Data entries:
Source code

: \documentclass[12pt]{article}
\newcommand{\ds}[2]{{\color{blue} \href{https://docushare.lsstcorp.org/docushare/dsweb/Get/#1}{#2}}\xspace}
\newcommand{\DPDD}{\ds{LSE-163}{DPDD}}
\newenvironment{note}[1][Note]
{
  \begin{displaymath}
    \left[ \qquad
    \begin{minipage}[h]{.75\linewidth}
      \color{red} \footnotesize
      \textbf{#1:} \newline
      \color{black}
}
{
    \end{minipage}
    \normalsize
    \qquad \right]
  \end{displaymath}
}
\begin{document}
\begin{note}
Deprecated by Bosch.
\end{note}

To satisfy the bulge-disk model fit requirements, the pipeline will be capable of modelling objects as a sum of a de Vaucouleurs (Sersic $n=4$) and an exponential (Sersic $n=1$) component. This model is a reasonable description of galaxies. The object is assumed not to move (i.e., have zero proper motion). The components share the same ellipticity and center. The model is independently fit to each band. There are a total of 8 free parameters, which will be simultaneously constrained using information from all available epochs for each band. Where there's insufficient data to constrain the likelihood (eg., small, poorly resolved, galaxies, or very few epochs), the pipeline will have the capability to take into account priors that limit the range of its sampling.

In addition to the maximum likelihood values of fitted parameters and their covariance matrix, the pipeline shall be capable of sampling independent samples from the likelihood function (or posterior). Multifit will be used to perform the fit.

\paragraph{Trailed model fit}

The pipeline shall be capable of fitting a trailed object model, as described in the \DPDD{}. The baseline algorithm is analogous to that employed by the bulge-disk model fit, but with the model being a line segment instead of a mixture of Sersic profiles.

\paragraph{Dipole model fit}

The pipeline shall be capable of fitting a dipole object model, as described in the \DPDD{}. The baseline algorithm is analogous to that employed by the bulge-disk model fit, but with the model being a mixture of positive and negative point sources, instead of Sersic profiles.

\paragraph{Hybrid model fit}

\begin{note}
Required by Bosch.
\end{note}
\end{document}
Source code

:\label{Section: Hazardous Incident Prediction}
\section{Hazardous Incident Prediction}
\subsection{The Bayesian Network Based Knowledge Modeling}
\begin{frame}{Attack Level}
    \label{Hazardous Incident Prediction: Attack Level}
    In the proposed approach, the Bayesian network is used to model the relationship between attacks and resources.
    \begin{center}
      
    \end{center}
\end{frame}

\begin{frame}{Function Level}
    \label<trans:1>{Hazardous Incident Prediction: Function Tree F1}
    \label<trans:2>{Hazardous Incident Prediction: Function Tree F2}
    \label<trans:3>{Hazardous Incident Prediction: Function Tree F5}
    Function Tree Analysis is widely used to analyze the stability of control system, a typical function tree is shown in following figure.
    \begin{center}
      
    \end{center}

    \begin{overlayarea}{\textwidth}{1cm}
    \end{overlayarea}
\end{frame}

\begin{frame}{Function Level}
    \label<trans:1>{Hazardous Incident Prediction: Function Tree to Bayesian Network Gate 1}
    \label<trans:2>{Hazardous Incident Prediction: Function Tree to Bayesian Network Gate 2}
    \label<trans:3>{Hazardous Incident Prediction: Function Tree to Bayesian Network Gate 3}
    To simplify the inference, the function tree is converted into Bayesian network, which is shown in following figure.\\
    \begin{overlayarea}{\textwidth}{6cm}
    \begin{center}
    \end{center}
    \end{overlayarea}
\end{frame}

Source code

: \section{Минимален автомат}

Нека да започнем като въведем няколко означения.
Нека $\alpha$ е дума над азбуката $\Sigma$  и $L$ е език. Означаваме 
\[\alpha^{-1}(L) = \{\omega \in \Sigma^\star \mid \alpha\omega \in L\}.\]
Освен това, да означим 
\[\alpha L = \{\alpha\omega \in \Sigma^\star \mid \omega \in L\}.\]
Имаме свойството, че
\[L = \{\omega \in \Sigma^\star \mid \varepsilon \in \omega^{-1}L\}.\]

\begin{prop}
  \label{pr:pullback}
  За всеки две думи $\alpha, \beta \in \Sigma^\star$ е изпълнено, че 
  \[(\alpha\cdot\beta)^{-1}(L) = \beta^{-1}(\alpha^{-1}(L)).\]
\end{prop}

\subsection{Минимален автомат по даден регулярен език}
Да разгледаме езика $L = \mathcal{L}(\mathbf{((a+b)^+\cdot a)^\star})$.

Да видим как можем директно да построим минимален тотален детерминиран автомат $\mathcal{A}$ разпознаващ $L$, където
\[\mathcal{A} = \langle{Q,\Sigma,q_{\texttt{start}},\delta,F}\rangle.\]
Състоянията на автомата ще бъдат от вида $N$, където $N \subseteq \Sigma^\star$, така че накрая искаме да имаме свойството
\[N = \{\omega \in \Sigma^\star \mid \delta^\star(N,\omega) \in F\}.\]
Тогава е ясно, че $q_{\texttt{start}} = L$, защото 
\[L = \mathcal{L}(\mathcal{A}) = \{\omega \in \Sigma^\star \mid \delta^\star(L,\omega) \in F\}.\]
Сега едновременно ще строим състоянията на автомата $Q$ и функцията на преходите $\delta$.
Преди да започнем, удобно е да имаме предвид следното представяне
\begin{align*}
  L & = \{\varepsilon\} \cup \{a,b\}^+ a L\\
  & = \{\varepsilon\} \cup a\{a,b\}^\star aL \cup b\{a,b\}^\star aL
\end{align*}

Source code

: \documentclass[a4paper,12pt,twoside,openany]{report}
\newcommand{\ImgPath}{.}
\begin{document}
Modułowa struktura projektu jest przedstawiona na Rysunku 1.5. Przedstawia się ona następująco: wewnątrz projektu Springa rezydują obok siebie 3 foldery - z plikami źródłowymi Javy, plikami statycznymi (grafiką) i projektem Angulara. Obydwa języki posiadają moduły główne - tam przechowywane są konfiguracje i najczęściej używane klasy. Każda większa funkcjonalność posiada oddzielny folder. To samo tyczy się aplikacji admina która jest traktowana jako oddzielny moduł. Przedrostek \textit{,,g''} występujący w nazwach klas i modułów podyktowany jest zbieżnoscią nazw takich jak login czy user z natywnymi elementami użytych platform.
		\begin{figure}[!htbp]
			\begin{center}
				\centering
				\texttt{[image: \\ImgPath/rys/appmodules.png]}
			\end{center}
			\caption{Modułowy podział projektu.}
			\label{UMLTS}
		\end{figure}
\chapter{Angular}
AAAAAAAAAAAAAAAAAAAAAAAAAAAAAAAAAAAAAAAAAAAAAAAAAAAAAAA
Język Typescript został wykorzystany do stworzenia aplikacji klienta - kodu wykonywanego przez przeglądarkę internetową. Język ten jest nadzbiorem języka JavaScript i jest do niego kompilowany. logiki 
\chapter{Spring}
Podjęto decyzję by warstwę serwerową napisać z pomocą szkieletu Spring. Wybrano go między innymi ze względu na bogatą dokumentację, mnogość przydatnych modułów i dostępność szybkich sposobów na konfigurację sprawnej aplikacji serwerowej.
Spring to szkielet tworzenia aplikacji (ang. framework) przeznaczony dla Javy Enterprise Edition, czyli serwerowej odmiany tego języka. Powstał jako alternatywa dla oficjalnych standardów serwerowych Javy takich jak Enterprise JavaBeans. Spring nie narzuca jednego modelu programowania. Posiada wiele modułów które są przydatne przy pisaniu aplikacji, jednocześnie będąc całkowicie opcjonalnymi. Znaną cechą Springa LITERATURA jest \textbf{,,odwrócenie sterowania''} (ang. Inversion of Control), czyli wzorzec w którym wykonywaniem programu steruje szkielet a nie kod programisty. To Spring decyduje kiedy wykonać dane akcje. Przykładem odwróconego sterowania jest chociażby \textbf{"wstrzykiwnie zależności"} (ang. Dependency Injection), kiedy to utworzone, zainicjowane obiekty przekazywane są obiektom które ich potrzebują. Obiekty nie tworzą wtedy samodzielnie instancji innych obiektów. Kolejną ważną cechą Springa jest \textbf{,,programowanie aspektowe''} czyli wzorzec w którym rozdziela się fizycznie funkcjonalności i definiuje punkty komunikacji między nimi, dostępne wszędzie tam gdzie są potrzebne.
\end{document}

## What needs to be done
Find the number of lines in the entries above that hold the string "subsection", and write only that number.

## Result below
2